_Action item_
Your task is to copy every line of the entries that holds the word "zoomable".

_Data for processing_
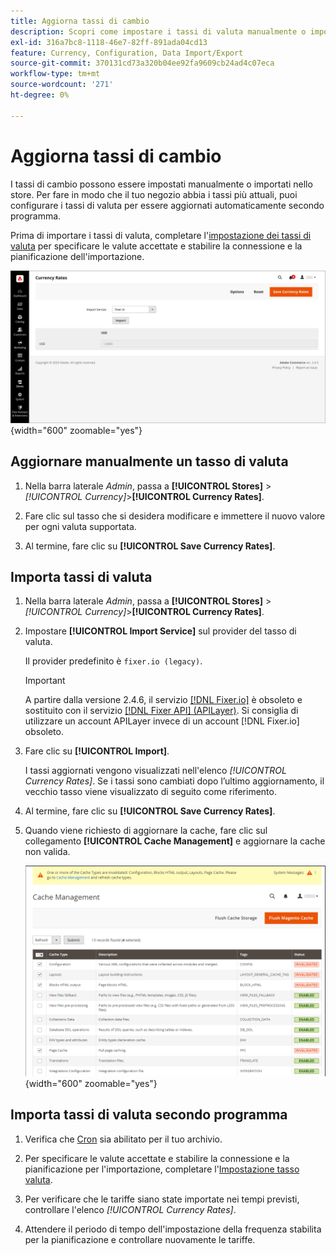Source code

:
 ```yaml
---
title: Aggiorna tassi di cambio
description: Scopri come impostare i tassi di valuta manualmente o importarli nel tuo store.
exl-id: 316a7bc8-1118-46e7-82ff-891ada04cd13
feature: Currency, Configuration, Data Import/Export
source-git-commit: 370131cd73a320b04ee92fa9609cb24ad4c07eca
workflow-type: tm+mt
source-wordcount: '271'
ht-degree: 0%

---
```


# Aggiorna tassi di cambio

I tassi di cambio possono essere impostati manualmente o importati nello store. Per fare in modo che il tuo negozio abbia i tassi più attuali, puoi configurare i tassi di valuta per essere aggiornati automaticamente secondo programma.

Prima di importare i tassi di valuta, completare l&#39;[impostazione dei tassi di valuta](currency-configuration.md) per specificare le valute accettate e stabilire la connessione e la pianificazione dell&#39;importazione.

![Tassi di cambio](./assets/stores-currency-rate-update.png){width="600" zoomable="yes"}

## Aggiornare manualmente un tasso di valuta

1. Nella barra laterale _Admin_, passa a **[!UICONTROL Stores]** > _[!UICONTROL Currency]_>**[!UICONTROL Currency Rates]**.

1. Fare clic sul tasso che si desidera modificare e immettere il nuovo valore per ogni valuta supportata.

1. Al termine, fare clic su **[!UICONTROL Save Currency Rates]**.

## Importa tassi di valuta

1. Nella barra laterale _Admin_, passa a **[!UICONTROL Stores]** > _[!UICONTROL Currency]_>**[!UICONTROL Currency Rates]**.

1. Impostare **[!UICONTROL Import Service]** sul provider del tasso di valuta.

   Il provider predefinito è `fixer.io (legacy)`.

   >[!IMPORTANT]
   >
   >A partire dalla versione 2.4.6, il servizio [[!DNL Fixer.io]](https://fixer.io/) è obsoleto e sostituito con il servizio [[!DNL Fixer API] (APILayer)](https://apilayer.com/marketplace/fixer-api). Si consiglia di utilizzare un account APILayer invece di un account [!DNL Fixer.io] obsoleto.

1. Fare clic su **[!UICONTROL Import]**.

   I tassi aggiornati vengono visualizzati nell&#39;elenco _[!UICONTROL Currency Rates]_. Se i tassi sono cambiati dopo l’ultimo aggiornamento, il vecchio tasso viene visualizzato di seguito come riferimento.

1. Al termine, fare clic su **[!UICONTROL Save Currency Rates]**.

1. Quando viene richiesto di aggiornare la cache, fare clic sul collegamento **[!UICONTROL Cache Management]** e aggiornare la cache non valida.

   ![Messaggio di sistema - aggiorna la cache non valida](./assets/currency-cache-update.png){width="600" zoomable="yes"}

## Importa tassi di valuta secondo programma

1. Verifica che [Cron](../systems/cron.md) sia abilitato per il tuo archivio.

1. Per specificare le valute accettate e stabilire la connessione e la pianificazione per l&#39;importazione, completare l&#39;[Impostazione tasso valuta](currency-configuration.md).

1. Per verificare che le tariffe siano state importate nei tempi previsti, controllare l&#39;elenco _[!UICONTROL Currency Rates]_.

1. Attendere il periodo di tempo dell&#39;impostazione della frequenza stabilita per la pianificazione e controllare nuovamente le tariffe.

_Solution for this exercise_
![Tassi di cambio](./assets/stores-currency-rate-update.png){width="600" zoomable="yes"}
   ![Messaggio di sistema - aggiorna la cache non valida](./assets/currency-cache-update.png){width="600" zoomable="yes"}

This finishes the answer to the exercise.